··· Records provided
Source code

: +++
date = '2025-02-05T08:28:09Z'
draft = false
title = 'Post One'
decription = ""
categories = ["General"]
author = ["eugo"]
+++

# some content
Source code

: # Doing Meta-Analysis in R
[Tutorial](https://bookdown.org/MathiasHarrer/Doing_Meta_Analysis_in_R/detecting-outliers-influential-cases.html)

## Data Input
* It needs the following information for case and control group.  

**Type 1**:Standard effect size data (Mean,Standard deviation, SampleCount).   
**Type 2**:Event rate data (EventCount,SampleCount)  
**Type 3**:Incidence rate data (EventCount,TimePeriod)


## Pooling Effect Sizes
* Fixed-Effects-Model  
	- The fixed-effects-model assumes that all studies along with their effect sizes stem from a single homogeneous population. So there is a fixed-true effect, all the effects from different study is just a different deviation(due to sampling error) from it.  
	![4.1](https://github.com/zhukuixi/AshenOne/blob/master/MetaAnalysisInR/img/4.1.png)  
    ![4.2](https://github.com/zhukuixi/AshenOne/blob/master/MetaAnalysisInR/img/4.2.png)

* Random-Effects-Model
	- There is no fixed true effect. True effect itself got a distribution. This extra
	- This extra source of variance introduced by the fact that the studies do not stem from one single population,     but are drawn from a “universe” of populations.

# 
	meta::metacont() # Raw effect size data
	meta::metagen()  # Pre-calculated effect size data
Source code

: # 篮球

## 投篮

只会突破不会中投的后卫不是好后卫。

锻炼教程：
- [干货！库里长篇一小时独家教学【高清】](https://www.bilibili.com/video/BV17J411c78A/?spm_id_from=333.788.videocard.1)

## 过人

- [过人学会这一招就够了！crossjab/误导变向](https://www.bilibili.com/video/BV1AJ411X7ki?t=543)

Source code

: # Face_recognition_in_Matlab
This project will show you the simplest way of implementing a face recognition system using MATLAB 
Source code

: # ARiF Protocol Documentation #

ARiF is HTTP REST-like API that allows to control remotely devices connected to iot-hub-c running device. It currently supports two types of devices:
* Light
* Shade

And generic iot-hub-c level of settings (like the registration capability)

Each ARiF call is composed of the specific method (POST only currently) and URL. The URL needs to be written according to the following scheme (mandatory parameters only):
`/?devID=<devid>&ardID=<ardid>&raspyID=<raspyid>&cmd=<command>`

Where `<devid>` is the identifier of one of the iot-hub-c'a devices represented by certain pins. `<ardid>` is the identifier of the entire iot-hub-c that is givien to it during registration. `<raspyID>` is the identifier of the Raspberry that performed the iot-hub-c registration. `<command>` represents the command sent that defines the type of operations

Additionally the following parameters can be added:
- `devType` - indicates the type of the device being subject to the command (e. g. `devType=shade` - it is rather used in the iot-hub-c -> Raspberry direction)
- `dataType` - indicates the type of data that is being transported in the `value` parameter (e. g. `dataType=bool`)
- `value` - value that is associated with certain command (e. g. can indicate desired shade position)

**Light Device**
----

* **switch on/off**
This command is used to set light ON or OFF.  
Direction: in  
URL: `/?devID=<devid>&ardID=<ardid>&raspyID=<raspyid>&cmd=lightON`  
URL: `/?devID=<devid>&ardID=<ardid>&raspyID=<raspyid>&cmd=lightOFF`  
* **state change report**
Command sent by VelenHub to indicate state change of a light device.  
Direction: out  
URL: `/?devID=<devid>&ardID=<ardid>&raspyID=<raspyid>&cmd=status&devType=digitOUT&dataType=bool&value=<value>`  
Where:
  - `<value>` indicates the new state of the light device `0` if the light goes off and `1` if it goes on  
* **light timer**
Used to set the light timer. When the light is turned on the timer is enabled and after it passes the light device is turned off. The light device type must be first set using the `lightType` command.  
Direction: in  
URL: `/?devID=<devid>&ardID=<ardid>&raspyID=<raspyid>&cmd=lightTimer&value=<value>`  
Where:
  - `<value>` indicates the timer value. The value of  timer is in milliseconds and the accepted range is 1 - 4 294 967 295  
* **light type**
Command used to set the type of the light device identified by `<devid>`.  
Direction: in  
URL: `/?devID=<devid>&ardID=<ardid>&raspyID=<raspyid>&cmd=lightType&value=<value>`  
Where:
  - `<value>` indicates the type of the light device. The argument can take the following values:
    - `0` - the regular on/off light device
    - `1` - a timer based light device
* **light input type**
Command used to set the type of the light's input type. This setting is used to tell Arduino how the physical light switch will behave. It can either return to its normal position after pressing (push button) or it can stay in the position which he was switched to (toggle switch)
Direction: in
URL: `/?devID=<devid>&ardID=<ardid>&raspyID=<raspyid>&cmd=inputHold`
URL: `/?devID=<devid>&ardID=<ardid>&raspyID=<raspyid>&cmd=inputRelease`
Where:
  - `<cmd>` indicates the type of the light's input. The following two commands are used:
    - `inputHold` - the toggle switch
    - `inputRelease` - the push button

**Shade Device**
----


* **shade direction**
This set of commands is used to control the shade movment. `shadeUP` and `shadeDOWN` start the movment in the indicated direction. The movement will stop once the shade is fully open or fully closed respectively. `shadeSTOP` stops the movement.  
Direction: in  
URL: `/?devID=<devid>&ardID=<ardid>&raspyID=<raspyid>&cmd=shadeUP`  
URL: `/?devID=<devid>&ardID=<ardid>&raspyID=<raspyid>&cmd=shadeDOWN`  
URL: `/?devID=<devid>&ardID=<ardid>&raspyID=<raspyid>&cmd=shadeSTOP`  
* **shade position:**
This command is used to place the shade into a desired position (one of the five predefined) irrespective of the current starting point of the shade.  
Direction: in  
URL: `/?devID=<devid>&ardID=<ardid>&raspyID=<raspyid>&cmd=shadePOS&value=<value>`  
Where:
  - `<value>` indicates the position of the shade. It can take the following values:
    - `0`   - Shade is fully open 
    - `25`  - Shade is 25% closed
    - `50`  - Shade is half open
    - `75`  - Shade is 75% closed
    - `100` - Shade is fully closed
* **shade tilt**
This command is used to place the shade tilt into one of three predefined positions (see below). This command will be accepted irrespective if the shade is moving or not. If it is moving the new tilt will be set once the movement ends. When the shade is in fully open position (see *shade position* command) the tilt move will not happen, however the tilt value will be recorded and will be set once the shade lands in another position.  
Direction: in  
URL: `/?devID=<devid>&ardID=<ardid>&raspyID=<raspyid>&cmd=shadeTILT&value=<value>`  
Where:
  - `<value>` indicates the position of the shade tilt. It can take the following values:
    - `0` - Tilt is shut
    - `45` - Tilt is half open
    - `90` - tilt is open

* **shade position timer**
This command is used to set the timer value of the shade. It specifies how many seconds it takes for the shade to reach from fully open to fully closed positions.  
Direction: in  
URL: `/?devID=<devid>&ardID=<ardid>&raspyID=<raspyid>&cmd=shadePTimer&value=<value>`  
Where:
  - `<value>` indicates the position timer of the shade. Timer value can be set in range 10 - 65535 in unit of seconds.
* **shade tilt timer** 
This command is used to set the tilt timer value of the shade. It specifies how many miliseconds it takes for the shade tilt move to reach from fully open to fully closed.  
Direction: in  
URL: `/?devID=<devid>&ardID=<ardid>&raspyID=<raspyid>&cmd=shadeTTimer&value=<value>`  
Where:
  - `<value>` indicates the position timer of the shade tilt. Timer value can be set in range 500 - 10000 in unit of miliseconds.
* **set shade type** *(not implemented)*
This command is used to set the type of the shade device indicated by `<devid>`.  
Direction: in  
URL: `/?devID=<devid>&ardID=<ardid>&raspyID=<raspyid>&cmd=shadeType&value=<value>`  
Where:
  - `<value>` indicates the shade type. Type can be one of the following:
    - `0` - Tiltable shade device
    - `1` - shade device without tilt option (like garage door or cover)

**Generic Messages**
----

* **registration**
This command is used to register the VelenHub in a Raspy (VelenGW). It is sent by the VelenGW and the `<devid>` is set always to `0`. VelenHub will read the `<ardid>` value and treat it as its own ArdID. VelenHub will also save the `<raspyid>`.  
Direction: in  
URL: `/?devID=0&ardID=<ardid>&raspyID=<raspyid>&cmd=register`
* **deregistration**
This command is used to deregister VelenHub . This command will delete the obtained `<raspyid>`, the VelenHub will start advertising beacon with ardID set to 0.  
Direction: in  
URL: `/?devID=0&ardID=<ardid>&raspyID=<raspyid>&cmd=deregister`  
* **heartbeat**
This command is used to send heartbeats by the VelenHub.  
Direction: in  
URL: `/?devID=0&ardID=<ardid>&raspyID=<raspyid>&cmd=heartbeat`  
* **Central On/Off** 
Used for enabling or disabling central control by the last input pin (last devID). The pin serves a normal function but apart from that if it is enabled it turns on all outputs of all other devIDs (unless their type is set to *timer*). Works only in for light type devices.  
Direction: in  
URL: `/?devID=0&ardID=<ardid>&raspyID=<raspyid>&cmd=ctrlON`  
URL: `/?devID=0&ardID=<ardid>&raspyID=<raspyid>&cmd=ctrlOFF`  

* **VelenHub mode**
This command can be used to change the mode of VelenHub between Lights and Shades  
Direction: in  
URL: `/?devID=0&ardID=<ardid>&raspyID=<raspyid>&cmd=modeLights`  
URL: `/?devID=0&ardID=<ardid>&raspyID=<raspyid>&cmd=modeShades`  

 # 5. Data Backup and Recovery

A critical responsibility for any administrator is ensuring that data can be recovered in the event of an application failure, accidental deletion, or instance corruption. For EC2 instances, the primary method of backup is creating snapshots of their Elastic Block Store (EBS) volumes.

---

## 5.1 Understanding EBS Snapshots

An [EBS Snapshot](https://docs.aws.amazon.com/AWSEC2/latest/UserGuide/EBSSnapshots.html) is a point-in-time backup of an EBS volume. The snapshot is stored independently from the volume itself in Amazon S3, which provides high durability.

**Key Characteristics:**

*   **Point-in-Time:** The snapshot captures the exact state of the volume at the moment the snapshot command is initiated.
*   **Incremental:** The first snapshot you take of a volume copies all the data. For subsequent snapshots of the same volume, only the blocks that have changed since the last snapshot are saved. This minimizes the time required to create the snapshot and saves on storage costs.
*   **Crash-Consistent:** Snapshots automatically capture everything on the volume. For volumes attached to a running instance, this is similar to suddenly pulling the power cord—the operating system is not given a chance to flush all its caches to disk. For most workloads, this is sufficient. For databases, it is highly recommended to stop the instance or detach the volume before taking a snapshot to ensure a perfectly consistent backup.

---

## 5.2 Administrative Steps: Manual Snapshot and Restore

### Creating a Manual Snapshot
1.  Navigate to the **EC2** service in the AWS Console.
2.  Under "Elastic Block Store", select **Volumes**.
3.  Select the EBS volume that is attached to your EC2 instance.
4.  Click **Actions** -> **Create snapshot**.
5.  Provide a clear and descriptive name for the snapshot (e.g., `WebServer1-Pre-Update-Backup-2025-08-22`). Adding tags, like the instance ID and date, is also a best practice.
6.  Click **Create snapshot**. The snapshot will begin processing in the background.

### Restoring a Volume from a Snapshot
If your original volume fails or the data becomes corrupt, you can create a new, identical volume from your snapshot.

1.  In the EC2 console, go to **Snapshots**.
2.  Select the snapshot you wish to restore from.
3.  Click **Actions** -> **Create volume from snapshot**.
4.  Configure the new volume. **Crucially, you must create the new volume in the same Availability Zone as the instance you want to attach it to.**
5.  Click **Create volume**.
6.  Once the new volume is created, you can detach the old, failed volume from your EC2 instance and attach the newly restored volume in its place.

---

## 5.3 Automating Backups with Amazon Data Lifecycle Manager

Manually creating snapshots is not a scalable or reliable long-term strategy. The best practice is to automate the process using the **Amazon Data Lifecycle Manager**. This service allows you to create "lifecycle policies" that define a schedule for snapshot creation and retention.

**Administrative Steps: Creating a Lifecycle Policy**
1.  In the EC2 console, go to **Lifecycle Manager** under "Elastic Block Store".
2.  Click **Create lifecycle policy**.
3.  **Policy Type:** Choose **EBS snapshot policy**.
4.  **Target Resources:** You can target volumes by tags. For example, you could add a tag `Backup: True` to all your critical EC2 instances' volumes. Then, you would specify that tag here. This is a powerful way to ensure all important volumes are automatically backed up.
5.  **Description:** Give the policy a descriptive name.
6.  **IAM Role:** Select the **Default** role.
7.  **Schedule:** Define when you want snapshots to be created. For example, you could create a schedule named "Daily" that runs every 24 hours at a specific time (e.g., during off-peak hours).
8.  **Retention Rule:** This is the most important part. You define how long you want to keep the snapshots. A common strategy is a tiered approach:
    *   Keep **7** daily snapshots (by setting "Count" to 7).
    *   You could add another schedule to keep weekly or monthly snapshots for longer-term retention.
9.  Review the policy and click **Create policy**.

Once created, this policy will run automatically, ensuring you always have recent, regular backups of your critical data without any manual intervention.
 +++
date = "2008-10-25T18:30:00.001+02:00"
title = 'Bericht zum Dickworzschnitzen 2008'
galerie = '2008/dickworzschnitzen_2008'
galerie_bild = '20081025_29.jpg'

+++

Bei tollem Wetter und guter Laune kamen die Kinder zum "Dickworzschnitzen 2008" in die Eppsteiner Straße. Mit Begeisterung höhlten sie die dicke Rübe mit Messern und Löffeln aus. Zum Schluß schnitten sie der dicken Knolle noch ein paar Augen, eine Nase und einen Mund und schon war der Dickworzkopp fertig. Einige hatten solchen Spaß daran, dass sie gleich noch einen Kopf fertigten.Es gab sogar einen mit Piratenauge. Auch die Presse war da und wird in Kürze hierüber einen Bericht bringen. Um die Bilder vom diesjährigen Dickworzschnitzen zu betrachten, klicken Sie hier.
······
Exercise brief: Looking through the data above, copy out each line in which the string "without" occurs.

Solution for this task:
    - `1` - shade device without tilt option (like garage door or cover)
Once created, this policy will run automatically, ensuring you always have recent, regular backups of your critical data without any manual intervention.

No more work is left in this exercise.